Fotografias da chegada do Mar de Sangue no dia 2 de maio na cidade de Dandong, na fronteira chinesa, foram amplamente transmitidas e se tornaram uma sensação na Internet. A imprensa chinesa acompanhou a companhia em estilo quase paparazzi, falando sobre o jeito de seus artistas (“alegres e amigáveis”), suas comidas prediletas (porco, sopa de macarrão e frutas frescas) e fazendo críticas elogiosas a sua produção do romance chinês clássico “Sonho da Câmara Vermelha” (“o maior sucesso desde ‘Avatar’”).
O público ficou igualmente entusiasmado. Os ingressos para a temporada inicial de quatro dias na ópera em Pequim (que coincidiu com a visita de Kim Jong-il) foram vendidos tão rapidamente que uma segunda temporada foi marcada para o início de julho, desta vez na ópera do centro Nacional de Artes Performáticas. Enquanto isso, os 198 membros do Mar de Sangue viajaram pelo país, enchendo os teatros de Hohhot, na Mongólia, até Fuzhou, Fujian, com as apresentações em muitas cidades esgotadas semanas antes. Inicialmente marcada para durar um mês, a turnê durou dois e meio e foi concluída na cidade de Dalian, no nordeste, no dia 18 de julho.
Quando perguntaram a razão de seu sucesso, durante uma discussão com fãs e jornalistas no centro de artes em Pequim, os artistas do Mar de Sangue deram uma resposta simples: “Somos orientados e recebemos as sugestões de nosso Querido Líder”, disseram, referindo-se a Kim Jong-il.
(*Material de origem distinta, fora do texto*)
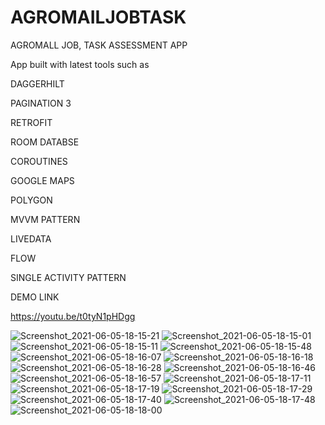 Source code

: # AGROMAILJOBTASK
AGROMALL JOB,  TASK ASSESSMENT APP

App built with latest tools such as 

DAGGERHILT

PAGINATION 3

RETROFIT

ROOM DATABSE

COROUTINES

GOOGLE MAPS 

POLYGON

MVVM PATTERN

LIVEDATA

FLOW

SINGLE ACTIVITY PATTERN

DEMO LINK

https://youtu.be/t0tyN1pHDgg




![Screenshot_2021-06-05-18-15-21](https://user-images.githubusercontent.com/44091450/120900068-d06f3b80-c5e7-11eb-91f2-78b2482a648d.png)
![Screenshot_2021-06-05-18-15-01](https://user-images.githubusercontent.com/44091450/120900075-d238ff00-c5e7-11eb-835f-356be4a516d1.png)
![Screenshot_2021-06-05-18-15-11](https://user-images.githubusercontent.com/44091450/120900077-d36a2c00-c5e7-11eb-8435-01f396174c39.png)
![Screenshot_2021-06-05-18-15-48](https://user-images.githubusercontent.com/44091450/120900081-d533ef80-c5e7-11eb-891c-c609981fdcd6.png)
![Screenshot_2021-06-05-18-16-07](https://user-images.githubusercontent.com/44091450/120900084-d8c77680-c5e7-11eb-9192-2156cf20ec78.png)
![Screenshot_2021-06-05-18-16-18](https://user-images.githubusercontent.com/44091450/120900092-e11fb180-c5e7-11eb-80fd-73e3bd82a72d.png)
![Screenshot_2021-06-05-18-16-28](https://user-images.githubusercontent.com/44091450/120900095-e2e97500-c5e7-11eb-9d17-ed2bf8ed6714.png)
![Screenshot_2021-06-05-18-16-46](https://user-images.githubusercontent.com/44091450/120900100-e5e46580-c5e7-11eb-9518-205ea7d17a52.png)
![Screenshot_2021-06-05-18-16-57](https://user-images.githubusercontent.com/44091450/120900104-e846bf80-c5e7-11eb-86ac-8815cc217d80.png)
![Screenshot_2021-06-05-18-17-11](https://user-images.githubusercontent.com/44091450/120900107-ea108300-c5e7-11eb-9042-af2253205e0c.png)
![Screenshot_2021-06-05-18-17-19](https://user-images.githubusercontent.com/44091450/120900112-ebda4680-c5e7-11eb-8d73-cd26860ebfd2.png)
![Screenshot_2021-06-05-18-17-29](https://user-images.githubusercontent.com/44091450/120900116-ef6dcd80-c5e7-11eb-8749-db45a3878194.png)
![Screenshot_2021-06-05-18-17-40](https://user-images.githubusercontent.com/44091450/120900120-f1d02780-c5e7-11eb-9ca4-53d4476e1b4c.png)
![Screenshot_2021-06-05-18-17-48](https://user-images.githubusercontent.com/44091450/120900121-f399eb00-c5e7-11eb-9ea5-5fc48b269220.png)
![Screenshot_2021-06-05-18-18-00](https://user-images.githubusercontent.com/44091450/120900124-f563ae80-c5e7-11eb-8290-47ca7861e08a.png)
De fato, foi Kim Jong-il quem decidiu recriar a ópera em 2009 para comemorar o 60º aniversário dos laços diplomáticos entre a China e a Coreia do Norte. (A produção original foi concebida pelo pai dele, Kim Il-sung, em 1961). O líder teria assistido a quatro apresentações em Pyongyang antes de a companhia sair em turnê, inclusive uma com o primeiro-ministro da China Wen Jiabao.
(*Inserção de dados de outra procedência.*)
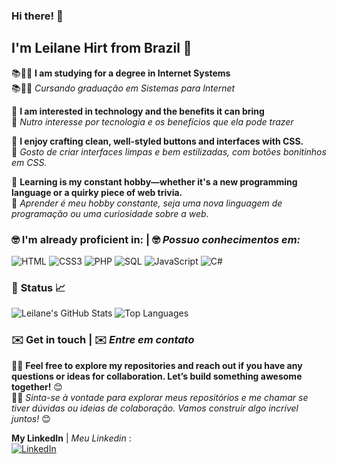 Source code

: ### Hi there! 👋
## I'm Leilane Hirt from Brazil 📍
📚👩‍💻 __I am studying for a degree in Internet Systems__  
📚👩‍💻 _Cursando graduação em Sistemas para Internet_  

💭 __I am interested in technology and the benefits it can bring__  
💭 _Nutro interesse por tecnologia e os benefícios que ela pode trazer_

🎀 __I enjoy crafting clean, well-styled buttons and interfaces with CSS.__  
🎀 _Gosto de criar interfaces limpas e bem estilizadas, com botões bonitinhos em CSS._  

📒 __Learning is my constant hobby—whether it's a new programming language or a quirky piece of web trivia.__  
📒 _Aprender é meu hobby constante, seja uma nova linguagem de programação ou uma curiosidade sobre a web._

### 🤓 __I'm already proficient in:__   |   🤓 _Possuo conhecimentos em:_

![HTML](https://img.shields.io/badge/-HTML-E34F26?logo=html5&logoColor=white)
![CSS3](https://img.shields.io/badge/-CSS3-1572B6?logo=css3&logoColor=white)
![PHP](https://img.shields.io/badge/-PHP-777BB4?logo=php&logoColor=white)
![SQL](https://img.shields.io/badge/-SQL-D95E32?logo=database&logoColor=white)
![JavaScript](https://img.shields.io/badge/-JavaScript-F7DF1E?logo=javascript&logoColor=black)
![C#](https://img.shields.io/badge/-C%23-239120?logo=csharp&logoColor=white)

### 🚀 **Status** 📈

![Leilane's GitHub Stats](https://github-readme-stats.vercel.app/api?username=leilanehirt&show_icons=true)
![Top Languages](https://github-readme-stats.vercel.app/api/top-langs/?username=leilanehirt&layout=compact)

### ✉️ **Get in touch** | ✉️ _Entre em contato_ 

🙋‍♀️ **Feel free to explore my repositories and reach out if you have any questions or ideas for collaboration. Let’s build something awesome together!** 😊   
🙋‍♀️ _Sinta-se à vontade para explorar meus repositórios e me chamar se tiver dúvidas ou ideias de colaboração. Vamos construir algo incrível juntos!_ 😊

**My LinkedIn** | _Meu Linkedin_ :  
[![LinkedIn](https://img.shields.io/badge/-Leilane_Hirt-blue?style=flat-square&logo=Linkedin&logoColor=white&link=https://www.linkedin.com/in/leilanehirt)](https://www.linkedin.com/in/leilanehirt)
O papel de empresário de ópera não é novo para Kim Jong-il. “Mar de Sangue”, de fato, é nome de uma ópera revolucionária que ele ajudou a criar em 1971. A ópera –baseada em um romance atribuído ao seu pai sobre a brutal ocupação japonesa da península- teria feito tanto sucesso que se tornou nome da companhia e do estilo de ópera revolucionária que inaugurou.
As óperas de estilo Mar de Sangue tinham a intenção de “quebrar o velho padrão da ópera” e “deixar mais humildes” aqueles que a praticavam, afirmaram os participantes na época. Elas incorporam melodias e danças coreanas tradicionais com elementos “revolucionários” para tornar a ópera mais acessível. Os libretos são escritos em verso, para que possam ser facilmente lembrados e cantados e não há recitativos. A orquestra é segue a ideia de “juche”, ou auto-suficiência, significando que há uma mistura de instrumentos coreanos e ocidentais. Um coro “pangchang” marca os estados ideológicos e emocionais dos personagens principais.
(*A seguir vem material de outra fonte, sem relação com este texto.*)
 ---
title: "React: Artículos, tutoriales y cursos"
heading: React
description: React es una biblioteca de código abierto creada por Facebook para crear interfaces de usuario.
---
Recentemente, atribui-se a Kim Jong-il a declaração que o povo coreano “deveria ter uma compreensão maior da cultura mundial”. Assim, além do retorno do “Sonho da Câmara Vermelha” –que teria sido apresentado 50 vezes para quase 100.000 pessoas em Pyongyang- ele também supervisionou a produção da ópera russa “Eugene Onegin”. O clássico de Tchaikovsky, apresentado pela última vez em Pyongyang nos anos 50, foi encenado no último verão e novamente em fevereiro para celebrar o 10º aniversário do tratado de amizade e cooperação bilateral entre a Rússia e a Coreia do Norte.
Além das possíveis contribuições de Kim Jong-il, o sucesso da ópera na China começa com o próprio “Sonho da Câmara Vermelha”. Escrito por Cao Xueqin, o romance do século 18 é um marco da cultura chinesa; mesmo quem não leu o livro –ou assistiu a versão para TV com 83 episódios- conhece o conto de amor frustrado entre Jia Baoyu e Lin Daiyu, como os ocidentais conhecem Romeu e Julieta. Outro fator é a popularidade da ópera norte-coreana na China, que vem desde a Revolução Cultural de 1966-76, quando as formas teatrais tradicionais da própria China foram proibidas.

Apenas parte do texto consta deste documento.